Farzana Shaikh


On her book Making Sense of Pakistan

Cover Interview of July 26, 2009

The wide angle

The toughest part of any writing on Pakistan is the challenge of how to address the key question of Islam in the construction of Pakistan’s identity.  The risk here is to be seen to fall prey to the country’s state-sponsored historiography and its simplistic rendering of the need of a Muslim “nation” that was entitled to separate statehood.

This explains in part why most serious scholarship on Pakistan has tended to shy away from the question of Islam.  The assumption was that Islam had, in fact, little or nothing to do with Pakistan and that the creation of the state was but an expression of the economic and political aspirations of a nascent Indo-Muslim bourgeoisie, who used religion as a ploy to justify its demands for separate statehood. This legacy has survived to the present day in the well-worn argument that Islam has been instrumentalised as a national ideology by a narrowly based Pakistani elite intent on safeguarding its political interests.

My book runs against the grain of this interpretation, which appears to place too great an emphasis on an elite, whose determination not to share power is held to be chiefly responsible for wrecking the prospects of a common national identity.  But my approach is also clearly at odds with a dominant nationalist narrative, which has sought to equate Pakistan’s national identity with a putative Indo-Muslim consensus.

Negotiating an independent analytical course between these two extremes became an integral part of a book that sought to answer questions the other interpretations simply could not or would not address.  It led me to pursue what I believe is a more nuanced understanding of a deeply troubled country.

While Pakistan has unquestionably been shaped by the economic and political concerns of a Muslim elite, whose roots lay mainly in the northern and central regions of India, the idea of Pakistan as a “safe haven” for Islam in India was impossible to ignore.  However, the multiple meanings that were historically attached to “Islam” among Muslims in South Asia all left their mark on Pakistan, where after the country’s independence they re-emerged as part of a debate on national identity.

The six chapters of Making Sense of Pakistan show how this lack of consensus over the role and meaning of Islam has haunted the country.  Although the chapters are organized thematically rather than chronologically, they all address the core ideological ambiguity over Islam and discuss the consequences for the country of the absence of agreement.  This allows readers to browse through any section without losing sight of the main argument of the book.

For example, those interested in how the contestation over Islam impinged on questions of political belonging can turn to the second chapter. Here I explore conflicting discourses on who is a “Pakistani” and show how the lack of consensus over the relationship of Pakistan to Islam fuelled doubts about political belonging.  Over time, these doubts weakened the drive to achieve a pluralist definition of “the Pakistani,” which in turn led to the steady dismantling of institutional protection for the country’s minorities.

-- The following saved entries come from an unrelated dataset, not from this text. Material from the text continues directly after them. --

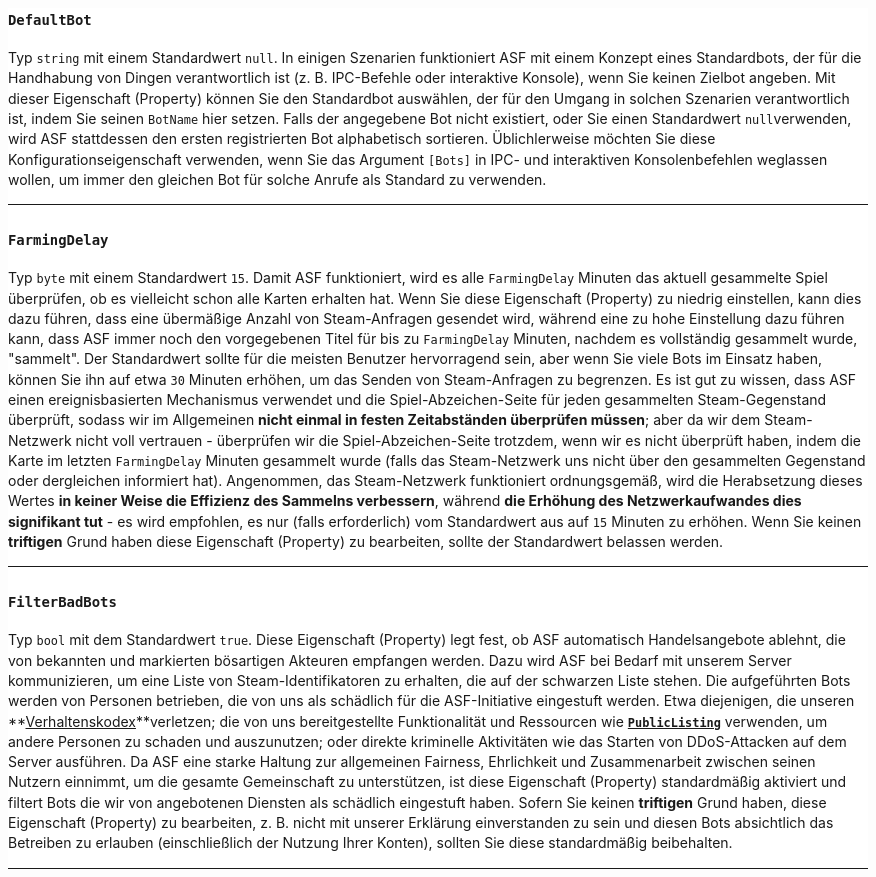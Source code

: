 
### `DefaultBot`

Typ `string` mit einem Standardwert `null`. In einigen Szenarien funktioniert ASF mit einem Konzept eines Standardbots, der für die Handhabung von Dingen verantwortlich ist (z. B. IPC-Befehle oder interaktive Konsole), wenn Sie keinen Zielbot angeben. Mit dieser Eigenschaft (Property) können Sie den Standardbot auswählen, der für den Umgang in solchen Szenarien verantwortlich ist, indem Sie seinen `BotName` hier setzen. Falls der angegebene Bot nicht existiert, oder Sie einen Standardwert `null`verwenden, wird ASF stattdessen den ersten registrierten Bot alphabetisch sortieren. Üblichlerweise möchten Sie diese Konfigurationseigenschaft verwenden, wenn Sie das Argument `[Bots]` in IPC- und interaktiven Konsolenbefehlen weglassen wollen, um immer den gleichen Bot für solche Anrufe als Standard zu verwenden.

---

### `FarmingDelay`

Typ `byte` mit einem Standardwert `15`. Damit ASF funktioniert, wird es alle `FarmingDelay` Minuten das aktuell gesammelte Spiel überprüfen, ob es vielleicht schon alle Karten erhalten hat. Wenn Sie diese Eigenschaft (Property) zu niedrig einstellen, kann dies dazu führen, dass eine übermäßige Anzahl von Steam-Anfragen gesendet wird, während eine zu hohe Einstellung dazu führen kann, dass ASF immer noch den vorgegebenen Titel für bis zu `FarmingDelay` Minuten, nachdem es vollständig gesammelt wurde, "sammelt". Der Standardwert sollte für die meisten Benutzer hervorragend sein, aber wenn Sie viele Bots im Einsatz haben, können Sie ihn auf etwa `30` Minuten erhöhen, um das Senden von Steam-Anfragen zu begrenzen. Es ist gut zu wissen, dass ASF einen ereignisbasierten Mechanismus verwendet und die Spiel-Abzeichen-Seite für jeden gesammelten Steam-Gegenstand überprüft, sodass wir im Allgemeinen **nicht einmal in festen Zeitabständen überprüfen müssen**; aber da wir dem Steam-Netzwerk nicht voll vertrauen - überprüfen wir die Spiel-Abzeichen-Seite trotzdem, wenn wir es nicht überprüft haben, indem die Karte im letzten `FarmingDelay` Minuten gesammelt wurde (falls das Steam-Netzwerk uns nicht über den gesammelten Gegenstand oder dergleichen informiert hat). Angenommen, das Steam-Netzwerk funktioniert ordnungsgemäß, wird die Herabsetzung dieses Wertes **in keiner Weise die Effizienz des Sammelns verbessern**, während **die Erhöhung des Netzwerkaufwandes dies signifikant tut** - es wird empfohlen, es nur (falls erforderlich) vom Standardwert aus auf `15` Minuten zu erhöhen. Wenn Sie keinen **triftigen** Grund haben diese Eigenschaft (Property) zu bearbeiten, sollte der Standardwert belassen werden.

---

### `FilterBadBots`

Typ `bool` mit dem Standardwert `true`. Diese Eigenschaft (Property) legt fest, ob ASF automatisch Handelsangebote ablehnt, die von bekannten und markierten bösartigen Akteuren empfangen werden. Dazu wird ASF bei Bedarf mit unserem Server kommunizieren, um eine Liste von Steam-Identifikatoren zu erhalten, die auf der schwarzen Liste stehen. Die aufgeführten Bots werden von Personen betrieben, die von uns als schädlich für die ASF-Initiative eingestuft werden. Etwa diejenigen, die unseren **[Verhaltenskodex](https://github.com/JustArchiNET/ArchiSteamFarm/blob/main/.github/CODE_OF_CONDUCT.md)**verletzen; die von uns bereitgestellte Funktionalität und Ressourcen wie **[`PublicListing`](https://github.com/JustArchiNET/ArchiSteamFarm/wiki/ItemsMatcherPlugin-de-DE#publiclisting)** verwenden, um andere Personen zu schaden und auszunutzen; oder direkte kriminelle Aktivitäten wie das Starten von DDoS-Attacken auf dem Server ausführen. Da ASF eine starke Haltung zur allgemeinen Fairness, Ehrlichkeit und Zusammenarbeit zwischen seinen Nutzern einnimmt, um die gesamte Gemeinschaft zu unterstützen, ist diese Eigenschaft (Property) standardmäßig aktiviert und filtert Bots die wir von angebotenen Diensten als schädlich eingestuft haben. Sofern Sie keinen **triftigen** Grund haben, diese Eigenschaft (Property) zu bearbeiten, z. B. nicht mit unserer Erklärung einverstanden zu sein und diesen Bots absichtlich das Betreiben zu erlauben (einschließlich der Nutzung Ihrer Konten), sollten Sie diese standardmäßig beibehalten.

---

Other readers interested in seeking an explanation for more recent developments such as the military’s controversial alliance with militant Islamist groups can turn to the fifth chapter.  Here I analyse how uncertainty over the state’s religious identity permeated the military and how this left it prey to the diverging interpretations of Islam.  Like the country’s political classes, over time the military too grew unsure of its “secular” credentials.  It heralded a shift that paved the way for closer co-operation with Islamist forces.

With hindsight it is clear that the main impetus behind this book stemmed from my rising frustration with existing explanations about the causes of Pakistan’s long-standing malaise.  Too many of these interpretations, it seemed to me, were merely concerned either to pin the blame on the nefarious role of foreign powers, especially the United States, or the failure of successive generations of leaders to live up to the vision of Pakistan’s founder, Muhammad Ali Jinnah.  Few were inclined to wrestle with the issue of Pakistan’s uncertain identity or examine the constraints created by its conflicted relation with Islam.

The stark importance of this question has been brought home to me all the more sharply in the wake of Pakistan’s involvement in the “war on terror.”  As someone called upon regularly to comment on and brief policy makers about the country, I have been obliged to lay out the complexities that shape Pakistan’s response or lack of response to terrorism.  In doing so I have repeatedly emphasised that, ultimately, Pakistan will not be able to “do more” about terrorism until it has clarified its vexed relationship with Islam.